• TASK DIRECTIONS
In the listing below, count each line that contains "是Node". The reply is that count and nothing else.

━━━━━ LISTED ENTRIES ━━━━━

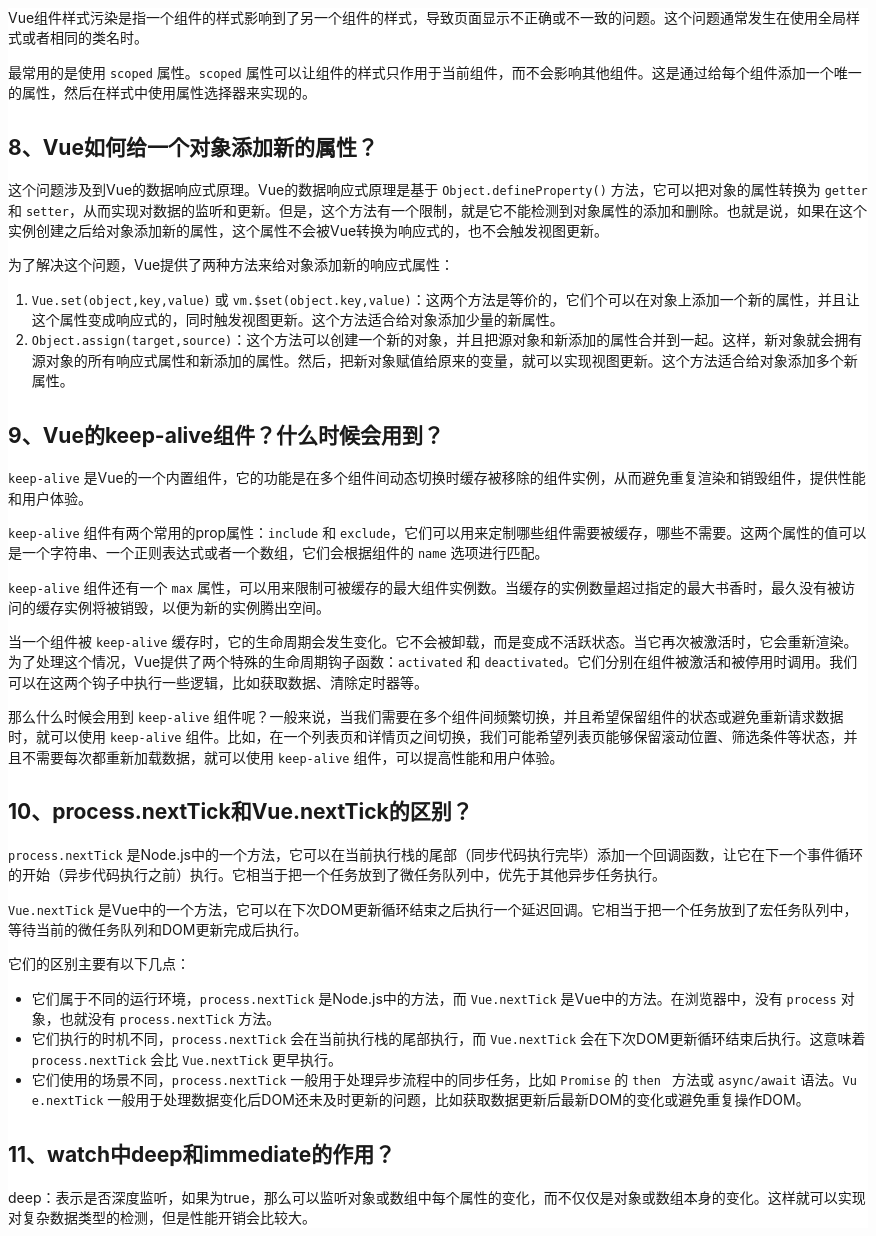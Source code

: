 Vue组件样式污染是指一个组件的样式影响到了另一个组件的样式，导致页面显示不正确或不一致的问题。这个问题通常发生在使用全局样式或者相同的类名时。

最常用的是使用 `scoped` 属性。`scoped` 属性可以让组件的样式只作用于当前组件，而不会影响其他组件。这是通过给每个组件添加一个唯一的属性，然后在样式中使用属性选择器来实现的。



## 8、Vue如何给一个对象添加新的属性？

这个问题涉及到Vue的数据响应式原理。Vue的数据响应式原理是基于 `Object.defineProperty()` 方法，它可以把对象的属性转换为 `getter` 和 `setter`，从而实现对数据的监听和更新。但是，这个方法有一个限制，就是它不能检测到对象属性的添加和删除。也就是说，如果在这个实例创建之后给对象添加新的属性，这个属性不会被Vue转换为响应式的，也不会触发视图更新。

为了解决这个问题，Vue提供了两种方法来给对象添加新的响应式属性：

1. `Vue.set(object,key,value)` 或 `vm.$set(object.key,value)`：这两个方法是等价的，它们个可以在对象上添加一个新的属性，并且让这个属性变成响应式的，同时触发视图更新。这个方法适合给对象添加少量的新属性。
2. `Object.assign(target,source)`：这个方法可以创建一个新的对象，并且把源对象和新添加的属性合并到一起。这样，新对象就会拥有源对象的所有响应式属性和新添加的属性。然后，把新对象赋值给原来的变量，就可以实现视图更新。这个方法适合给对象添加多个新属性。



## 9、Vue的keep-alive组件？什么时候会用到？

`keep-alive` 是Vue的一个内置组件，它的功能是在多个组件间动态切换时缓存被移除的组件实例，从而避免重复渲染和销毁组件，提供性能和用户体验。

`keep-alive` 组件有两个常用的prop属性：`include` 和 `exclude`，它们可以用来定制哪些组件需要被缓存，哪些不需要。这两个属性的值可以是一个字符串、一个正则表达式或者一个数组，它们会根据组件的 `name` 选项进行匹配。

`keep-alive` 组件还有一个 `max` 属性，可以用来限制可被缓存的最大组件实例数。当缓存的实例数量超过指定的最大书香时，最久没有被访问的缓存实例将被销毁，以便为新的实例腾出空间。

当一个组件被 `keep-alive` 缓存时，它的生命周期会发生变化。它不会被卸载，而是变成不活跃状态。当它再次被激活时，它会重新渲染。为了处理这个情况，Vue提供了两个特殊的生命周期钩子函数：`activated` 和 `deactivated`。它们分别在组件被激活和被停用时调用。我们可以在这两个钩子中执行一些逻辑，比如获取数据、清除定时器等。

那么什么时候会用到 `keep-alive` 组件呢？一般来说，当我们需要在多个组件间频繁切换，并且希望保留组件的状态或避免重新请求数据时，就可以使用 `keep-alive` 组件。比如，在一个列表页和详情页之间切换，我们可能希望列表页能够保留滚动位置、筛选条件等状态，并且不需要每次都重新加载数据，就可以使用 `keep-alive` 组件，可以提高性能和用户体验。



## 10、process.nextTick和Vue.nextTick的区别？

`process.nextTick` 是Node.js中的一个方法，它可以在当前执行栈的尾部（同步代码执行完毕）添加一个回调函数，让它在下一个事件循环的开始（异步代码执行之前）执行。它相当于把一个任务放到了微任务队列中，优先于其他异步任务执行。

`Vue.nextTick` 是Vue中的一个方法，它可以在下次DOM更新循环结束之后执行一个延迟回调。它相当于把一个任务放到了宏任务队列中，等待当前的微任务队列和DOM更新完成后执行。

它们的区别主要有以下几点：

- 它们属于不同的运行环境，`process.nextTick` 是Node.js中的方法，而 `Vue.nextTick` 是Vue中的方法。在浏览器中，没有 `process` 对象，也就没有 `process.nextTick` 方法。
- 它们执行的时机不同，`process.nextTick` 会在当前执行栈的尾部执行，而 `Vue.nextTick` 会在下次DOM更新循环结束后执行。这意味着 `process.nextTick` 会比 `Vue.nextTick` 更早执行。
- 它们使用的场景不同，`process.nextTick` 一般用于处理异步流程中的同步任务，比如 `Promise` 的 `then ` 方法或 `async/await` 语法。`Vue.nextTick` 一般用于处理数据变化后DOM还未及时更新的问题，比如获取数据更新后最新DOM的变化或避免重复操作DOM。



## 11、watch中deep和immediate的作用？

deep：表示是否深度监听，如果为true，那么可以监听对象或数组中每个属性的变化，而不仅仅是对象或数组本身的变化。这样就可以实现对复杂数据类型的检测，但是性能开销会比较大。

━━━━━

• ANSWER TO THIS TASK
2